:: Supplied material

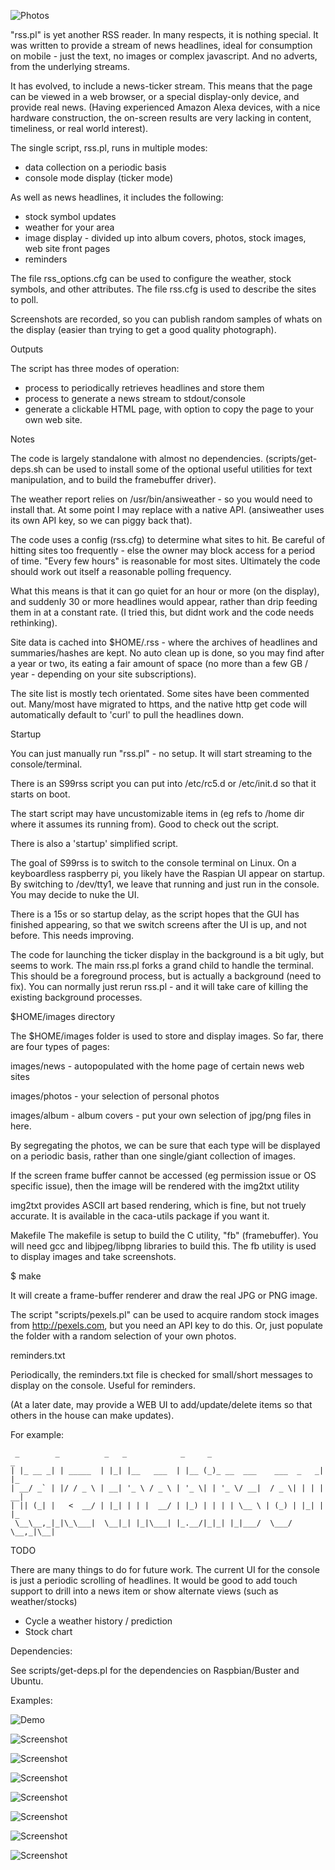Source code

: 
  ![Photos](images/IMG_0855.jpg)

"rss.pl" is yet another RSS reader. In many respects, it is nothing
special. It was written to provide a stream of news headlines, ideal
for consumption on mobile - just the text, no images or complex javascript.
And no adverts, from the underlying streams.

It has evolved, to include a news-ticker stream. This means that
the page can be viewed in a web browser, or a special display-only
device, and provide real news. (Having experienced Amazon Alexa devices,
with a nice hardware construction, the on-screen results are very
lacking in content, timeliness, or real world interest).

The single script, rss.pl, runs in multiple modes:

  * data collection on a periodic basis
  * console mode display (ticker mode)

As well as news headlines, it includes the following:

  * stock symbol updates
  * weather for your area
  * image display - divided up into album covers, photos,
    stock images, web site front pages
  * reminders

The file rss_options.cfg can be used to configure the weather, stock
symbols, and other attributes. The file rss.cfg is used to describe the
sites to poll.

Screenshots are recorded, so you can publish random samples of whats
on the display (easier than trying to get a good quality photograph).

Outputs

  The script has three modes of operation:

  * process to periodically retrieves headlines and store them
  * process to generate a news stream to stdout/console
  * generate a clickable HTML page, with option to copy the page
    to your own web site. 

Notes
  
  The code is largely standalone with almost no dependencies.
  (scripts/get-deps.sh can be used to install some of the optional
  useful utilities for text manipulation, and to build the
  framebuffer driver).
  
  The weather report relies on /usr/bin/ansiweather - so you would need
  to install that. At some point I may replace with a native API.
  (ansiweather uses its own API key, so we can piggy back that).
  
  The code uses a config (rss.cfg) to determine what sites to hit.
  Be careful of hitting sites too frequently - else the owner may
  block access for a period of time. "Every few hours" is reasonable
  for most sites. Ultimately the code should work out itself a reasonable
  polling frequency.
  
  What this means is that it can go quiet for an hour or more (on the
  display), and suddenly 30 or more headlines would appear, rather than
  drip feeding them in at a constant rate. (I tried this, but didnt work
  and the code needs rethinking).

  Site data is cached into $HOME/.rss - where the archives of
  headlines and summaries/hashes are kept. No auto clean up is done,
  so you may find after a year or two, its eating a fair amount
  of space (no more than a few GB / year - depending on your site
  subscriptions).

  The site list is mostly tech orientated. Some sites have been
  commented out. Many/most have migrated to https, and the native
  http get code will automatically default to 'curl' to pull the headlines 
  down.

Startup

  You can just manually run "rss.pl" - no setup. It will start streaming
  to the console/terminal.

  There is an S99rss script you can put into /etc/rc5.d or /etc/init.d
  so that it starts on boot.

  The start script may have uncustomizable items in (eg refs to /home dir
  where it assumes its running from). Good to check out the script.

  There is also a 'startup' simplified script.

  The goal of S99rss is to switch to the console terminal on Linux.
  On a keyboardless raspberry pi, you likely have the Raspian UI
  appear on startup. By switching to /dev/tty1, we leave that running
  and just run in the console. You may decide to nuke the UI.

  There is a 15s or so startup delay, as the script hopes that the GUI
  has finished appearing, so that we switch screens after the UI is up,
  and not before. This needs improving.

  The code for launching the ticker display in the background is a bit
  ugly, but seems to work. The main rss.pl forks a grand child to
  handle the terminal. This should be a foreground process, but is
  actually a background (need to fix). You can normally just rerun
  rss.pl - and it will take care of killing the existing background
  processes.

$HOME/images directory

  The $HOME/images folder is used to store and display images. So
  far, there are four types of pages:

  images/news - autopopulated with the home page of certain news web
  sites

  images/photos - your selection of personal photos

  images/album - album covers - put your own selection of jpg/png
  files in here.

  By segregating the photos, we can be sure that each type will be
  displayed on a periodic basis, rather than one single/giant collection
  of images.

  If the screen frame buffer cannot be accessed (eg permission issue
  or OS specific issue), then the image will be rendered with the img2txt
  utility

  img2txt provides ASCII art based rendering, which is fine, but not
  truely accurate. It is available in the caca-utils package if you
  want it.

Makefile
  The makefile is setup to build the C utility, "fb" (framebuffer).
  You will need gcc and libjpeg/libpng libraries to build this.
  The fb utility is used to display images and take screenshots.

  $ make

  It will create a frame-buffer renderer and draw the real JPG or PNG
  image. 

  The script "scripts/pexels.pl" can be used to acquire random stock images
  from http://pexels.com, but you need an API key to do this. Or,
  just populate the folder with a random selection of your own photos.

reminders.txt

  Periodically, the reminders.txt file is checked for small/short
  messages to display on the console. Useful for reminders.

  (At a later date, may provide a WEB UI to add/update/delete items
  so that others in the house can make updates).

  For example:

```
 _        _          _   _            _     _                         _
| |_ __ _| | _____  | |_| |__   ___  | |__ (_)_ __  ___    ___  _   _| |_
| __/ _` | |/ / _ \ | __| '_ \ / _ \ | '_ \| | '_ \/ __|  / _ \| | | | __|
| || (_| |   <  __/ | |_| | | |  __/ | |_) | | | | \__ \ | (_) | |_| | |_
 \__\__,_|_|\_\___|  \__|_| |_|\___| |_.__/|_|_| |_|___/  \___/ \__,_|\__|
```

TODO

  There are many things to do for future work. The current UI for
  the console is just a periodic scrolling of headlines. It would be
  good to add touch support to drill into a news item or show
  alternate views (such as weather/stocks)

  * Cycle a weather history / prediction
  * Stock chart

Dependencies:

  See scripts/get-deps.pl for the dependencies on Raspbian/Buster
  and Ubuntu.

Examples:

  ![Demo](video/video1.svg)

  ![Screenshot](images/screenshot-1510.jpg)

  ![Screenshot](images/screenshot-1511.jpg)

  ![Screenshot](images/screenshot-1520.jpg)

  ![Screenshot](images/screenshot-1547.jpg)

  ![Screenshot](images/screenshot-1626.jpg)

  ![Screenshot](images/screenshot-1635.jpg)

  ![Screenshot](images/screenshot-1708.jpg)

::::

§ **The problem**
Copy out the lines above unchanged. Skip the images.

§ **Your solution**
Source code

: 
  ![Photos](images/IMG_0855.jpg)

"rss.pl" is yet another RSS reader. In many respects, it is nothing
special. It was written to provide a stream of news headlines, ideal
for consumption on mobile - just the text, no images or complex javascript.
And no adverts, from the underlying streams.

It has evolved, to include a news-ticker stream. This means that
the page can be viewed in a web browser, or a special display-only
device, and provide real news. (Having experienced Amazon Alexa devices,
with a nice hardware construction, the on-screen results are very
lacking in content, timeliness, or real world interest).

The single script, rss.pl, runs in multiple modes:

  * data collection on a periodic basis
  * console mode display (ticker mode)

As well as news headlines, it includes the following:

  * stock symbol updates
  * weather for your area
  * image display - divided up into album covers, photos,
    stock images, web site front pages
  * reminders

The file rss_options.cfg can be used to configure the weather, stock
symbols, and other attributes. The file rss.cfg is used to describe the
sites to poll.

Screenshots are recorded, so you can publish random samples of whats
on the display (easier than trying to get a good quality photograph).

Outputs

  The script has three modes of operation:

  * process to periodically retrieves headlines and store them
  * process to generate a news stream to stdout/console
  * generate a clickable HTML page, with option to copy the page
    to your own web site. 

Notes
  
  The code is largely standalone with almost no dependencies.
  (scripts/get-deps.sh can be used to install some of the optional
  useful utilities for text manipulation, and to build the
  framebuffer driver).
  
  The weather report relies on /usr/bin/ansiweather - so you would need
  to install that. At some point I may replace with a native API.
  (ansiweather uses its own API key, so we can piggy back that).
  
  The code uses a config (rss.cfg) to determine what sites to hit.
  Be careful of hitting sites too frequently - else the owner may
  block access for a period of time. "Every few hours" is reasonable
  for most sites. Ultimately the code should work out itself a reasonable
  polling frequency.
  
  What this means is that it can go quiet for an hour or more (on the
  display), and suddenly 30 or more headlines would appear, rather than
  drip feeding them in at a constant rate. (I tried this, but didnt work
  and the code needs rethinking).

  Site data is cached into $HOME/.rss - where the archives of
  headlines and summaries/hashes are kept. No auto clean up is done,
  so you may find after a year or two, its eating a fair amount
  of space (no more than a few GB / year - depending on your site
  subscriptions).

  The site list is mostly tech orientated. Some sites have been
  commented out. Many/most have migrated to https, and the native
  http get code will automatically default to 'curl' to pull the headlines 
  down.

Startup

  You can just manually run "rss.pl" - no setup. It will start streaming
  to the console/terminal.

  There is an S99rss script you can put into /etc/rc5.d or /etc/init.d
  so that it starts on boot.

  The start script may have uncustomizable items in (eg refs to /home dir
  where it assumes its running from). Good to check out the script.

  There is also a 'startup' simplified script.

  The goal of S99rss is to switch to the console terminal on Linux.
  On a keyboardless raspberry pi, you likely have the Raspian UI
  appear on startup. By switching to /dev/tty1, we leave that running
  and just run in the console. You may decide to nuke the UI.

  There is a 15s or so startup delay, as the script hopes that the GUI
  has finished appearing, so that we switch screens after the UI is up,
  and not before. This needs improving.

  The code for launching the ticker display in the background is a bit
  ugly, but seems to work. The main rss.pl forks a grand child to
  handle the terminal. This should be a foreground process, but is
  actually a background (need to fix). You can normally just rerun
  rss.pl - and it will take care of killing the existing background
  processes.

$HOME/images directory

  The $HOME/images folder is used to store and display images. So
  far, there are four types of pages:

  images/news - autopopulated with the home page of certain news web
  sites

  images/photos - your selection of personal photos

  images/album - album covers - put your own selection of jpg/png
  files in here.

  By segregating the photos, we can be sure that each type will be
  displayed on a periodic basis, rather than one single/giant collection
  of images.

  If the screen frame buffer cannot be accessed (eg permission issue
  or OS specific issue), then the image will be rendered with the img2txt
  utility

  img2txt provides ASCII art based rendering, which is fine, but not
  truely accurate. It is available in the caca-utils package if you
  want it.

Makefile
  The makefile is setup to build the C utility, "fb" (framebuffer).
  You will need gcc and libjpeg/libpng libraries to build this.
  The fb utility is used to display images and take screenshots.

  $ make

  It will create a frame-buffer renderer and draw the real JPG or PNG
  image. 

  The script "scripts/pexels.pl" can be used to acquire random stock images
  from http://pexels.com, but you need an API key to do this. Or,
  just populate the folder with a random selection of your own photos.

reminders.txt

  Periodically, the reminders.txt file is checked for small/short
  messages to display on the console. Useful for reminders.

  (At a later date, may provide a WEB UI to add/update/delete items
  so that others in the house can make updates).

  For example:

```
 _        _          _   _            _     _                         _
| |_ __ _| | _____  | |_| |__   ___  | |__ (_)_ __  ___    ___  _   _| |_
| __/ _` | |/ / _ \ | __| '_ \ / _ \ | '_ \| | '_ \/ __|  / _ \| | | | __|
| || (_| |   <  __/ | |_| | | |  __/ | |_) | | | | \__ \ | (_) | |_| | |_
 \__\__,_|_|\_\___|  \__|_| |_|\___| |_.__/|_|_| |_|___/  \___/ \__,_|\__|
```

TODO

  There are many things to do for future work. The current UI for
  the console is just a periodic scrolling of headlines. It would be
  good to add touch support to drill into a news item or show
  alternate views (such as weather/stocks)

  * Cycle a weather history / prediction
  * Stock chart

Dependencies:

  See scripts/get-deps.pl for the dependencies on Raspbian/Buster
  and Ubuntu.

Examples:

  ![Demo](video/video1.svg)

  ![Screenshot](images/screenshot-1510.jpg)

  ![Screenshot](images/screenshot-1511.jpg)

  ![Screenshot](images/screenshot-1520.jpg)

  ![Screenshot](images/screenshot-1547.jpg)

  ![Screenshot](images/screenshot-1626.jpg)

  ![Screenshot](images/screenshot-1635.jpg)

  ![Screenshot](images/screenshot-1708.jpg)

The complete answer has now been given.